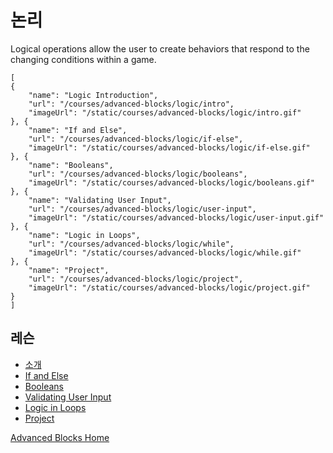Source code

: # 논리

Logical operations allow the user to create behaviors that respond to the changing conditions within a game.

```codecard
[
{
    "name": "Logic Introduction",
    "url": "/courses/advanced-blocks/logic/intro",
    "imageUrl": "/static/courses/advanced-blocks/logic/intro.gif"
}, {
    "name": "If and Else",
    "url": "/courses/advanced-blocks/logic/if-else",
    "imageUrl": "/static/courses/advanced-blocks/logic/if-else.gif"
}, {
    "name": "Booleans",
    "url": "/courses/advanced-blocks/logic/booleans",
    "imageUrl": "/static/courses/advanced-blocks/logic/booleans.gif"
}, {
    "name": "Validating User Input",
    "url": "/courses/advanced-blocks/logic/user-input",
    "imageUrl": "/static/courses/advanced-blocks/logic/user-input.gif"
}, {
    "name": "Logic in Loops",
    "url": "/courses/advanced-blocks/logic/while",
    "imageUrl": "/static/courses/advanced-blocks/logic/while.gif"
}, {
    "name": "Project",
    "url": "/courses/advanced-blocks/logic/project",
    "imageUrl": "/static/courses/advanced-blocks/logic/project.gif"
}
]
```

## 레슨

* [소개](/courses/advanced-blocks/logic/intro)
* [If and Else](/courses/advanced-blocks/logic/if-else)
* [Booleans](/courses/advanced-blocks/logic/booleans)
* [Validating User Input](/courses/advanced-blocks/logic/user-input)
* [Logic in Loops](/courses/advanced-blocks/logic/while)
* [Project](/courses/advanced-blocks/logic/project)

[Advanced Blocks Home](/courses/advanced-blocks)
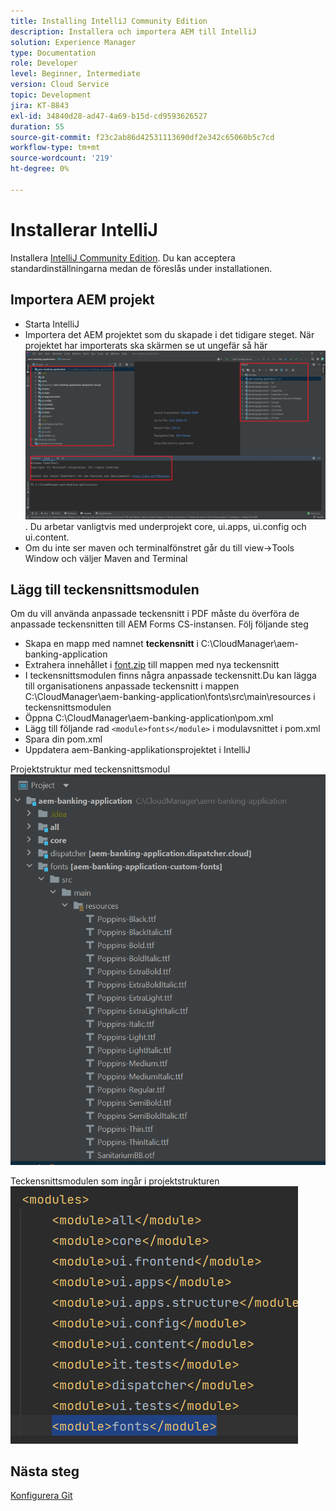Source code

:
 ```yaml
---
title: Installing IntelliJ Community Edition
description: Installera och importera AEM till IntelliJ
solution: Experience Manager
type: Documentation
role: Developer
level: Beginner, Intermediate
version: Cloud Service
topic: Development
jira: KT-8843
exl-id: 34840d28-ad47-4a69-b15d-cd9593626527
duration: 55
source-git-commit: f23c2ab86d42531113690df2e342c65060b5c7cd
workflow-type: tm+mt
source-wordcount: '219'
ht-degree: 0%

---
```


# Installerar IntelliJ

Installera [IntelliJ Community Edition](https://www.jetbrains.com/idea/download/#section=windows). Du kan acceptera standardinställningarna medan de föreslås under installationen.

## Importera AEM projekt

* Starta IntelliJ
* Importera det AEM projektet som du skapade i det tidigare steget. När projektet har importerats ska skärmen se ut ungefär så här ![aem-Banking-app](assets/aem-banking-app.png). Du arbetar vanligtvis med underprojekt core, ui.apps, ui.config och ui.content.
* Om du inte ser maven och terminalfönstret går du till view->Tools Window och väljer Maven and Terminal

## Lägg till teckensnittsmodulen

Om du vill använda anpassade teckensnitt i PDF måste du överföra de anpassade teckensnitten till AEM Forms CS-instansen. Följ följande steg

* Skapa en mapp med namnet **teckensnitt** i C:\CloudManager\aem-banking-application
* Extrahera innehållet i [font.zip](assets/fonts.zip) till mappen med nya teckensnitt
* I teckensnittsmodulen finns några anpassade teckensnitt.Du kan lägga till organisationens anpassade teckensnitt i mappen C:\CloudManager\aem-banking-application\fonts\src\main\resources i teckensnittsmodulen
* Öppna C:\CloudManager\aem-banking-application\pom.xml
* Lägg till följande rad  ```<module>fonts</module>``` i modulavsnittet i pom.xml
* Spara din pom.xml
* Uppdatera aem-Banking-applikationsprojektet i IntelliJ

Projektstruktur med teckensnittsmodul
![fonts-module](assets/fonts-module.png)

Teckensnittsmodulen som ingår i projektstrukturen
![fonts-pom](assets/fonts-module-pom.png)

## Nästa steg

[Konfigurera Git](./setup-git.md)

## Assigned task
A verbatim copy of the material is needed; pictures are not to appear in it.

## Problem solution
Source code

: # 논리

Logical operations allow the user to create behaviors that respond to the changing conditions within a game.

```codecard
[
{
    "name": "Logic Introduction",
    "url": "/courses/advanced-blocks/logic/intro",
    "imageUrl": "/static/courses/advanced-blocks/logic/intro.gif"
}, {
    "name": "If and Else",
    "url": "/courses/advanced-blocks/logic/if-else",
    "imageUrl": "/static/courses/advanced-blocks/logic/if-else.gif"
}, {
    "name": "Booleans",
    "url": "/courses/advanced-blocks/logic/booleans",
    "imageUrl": "/static/courses/advanced-blocks/logic/booleans.gif"
}, {
    "name": "Validating User Input",
    "url": "/courses/advanced-blocks/logic/user-input",
    "imageUrl": "/static/courses/advanced-blocks/logic/user-input.gif"
}, {
    "name": "Logic in Loops",
    "url": "/courses/advanced-blocks/logic/while",
    "imageUrl": "/static/courses/advanced-blocks/logic/while.gif"
}, {
    "name": "Project",
    "url": "/courses/advanced-blocks/logic/project",
    "imageUrl": "/static/courses/advanced-blocks/logic/project.gif"
}
]
```

## 레슨

* [소개](/courses/advanced-blocks/logic/intro)
* [If and Else](/courses/advanced-blocks/logic/if-else)
* [Booleans](/courses/advanced-blocks/logic/booleans)
* [Validating User Input](/courses/advanced-blocks/logic/user-input)
* [Logic in Loops](/courses/advanced-blocks/logic/while)
* [Project](/courses/advanced-blocks/logic/project)

[Advanced Blocks Home](/courses/advanced-blocks)
Source code

:
 ```yaml
---
title: Installing IntelliJ Community Edition
description: Installera och importera AEM till IntelliJ
solution: Experience Manager
type: Documentation
role: Developer
level: Beginner, Intermediate
version: Cloud Service
topic: Development
jira: KT-8843
exl-id: 34840d28-ad47-4a69-b15d-cd9593626527
duration: 55
source-git-commit: f23c2ab86d42531113690df2e342c65060b5c7cd
workflow-type: tm+mt
source-wordcount: '219'
ht-degree: 0%

---
```


# Installerar IntelliJ

Installera [IntelliJ Community Edition](https://www.jetbrains.com/idea/download/#section=windows). Du kan acceptera standardinställningarna medan de föreslås under installationen.

## Importera AEM projekt

* Starta IntelliJ
* Importera det AEM projektet som du skapade i det tidigare steget. När projektet har importerats ska skärmen se ut ungefär så här ![aem-Banking-app](assets/aem-banking-app.png). Du arbetar vanligtvis med underprojekt core, ui.apps, ui.config och ui.content.
* Om du inte ser maven och terminalfönstret går du till view->Tools Window och väljer Maven and Terminal

## Lägg till teckensnittsmodulen

Om du vill använda anpassade teckensnitt i PDF måste du överföra de anpassade teckensnitten till AEM Forms CS-instansen. Följ följande steg

* Skapa en mapp med namnet **teckensnitt** i C:\CloudManager\aem-banking-application
* Extrahera innehållet i [font.zip](assets/fonts.zip) till mappen med nya teckensnitt
* I teckensnittsmodulen finns några anpassade teckensnitt.Du kan lägga till organisationens anpassade teckensnitt i mappen C:\CloudManager\aem-banking-application\fonts\src\main\resources i teckensnittsmodulen
* Öppna C:\CloudManager\aem-banking-application\pom.xml
* Lägg till följande rad  ```<module>fonts</module>``` i modulavsnittet i pom.xml
* Spara din pom.xml
* Uppdatera aem-Banking-applikationsprojektet i IntelliJ

Projektstruktur med teckensnittsmodul
![fonts-module](assets/fonts-module.png)

Teckensnittsmodulen som ingår i projektstrukturen
![fonts-pom](assets/fonts-module-pom.png)

## Nästa steg

[Konfigurera Git](./setup-git.md)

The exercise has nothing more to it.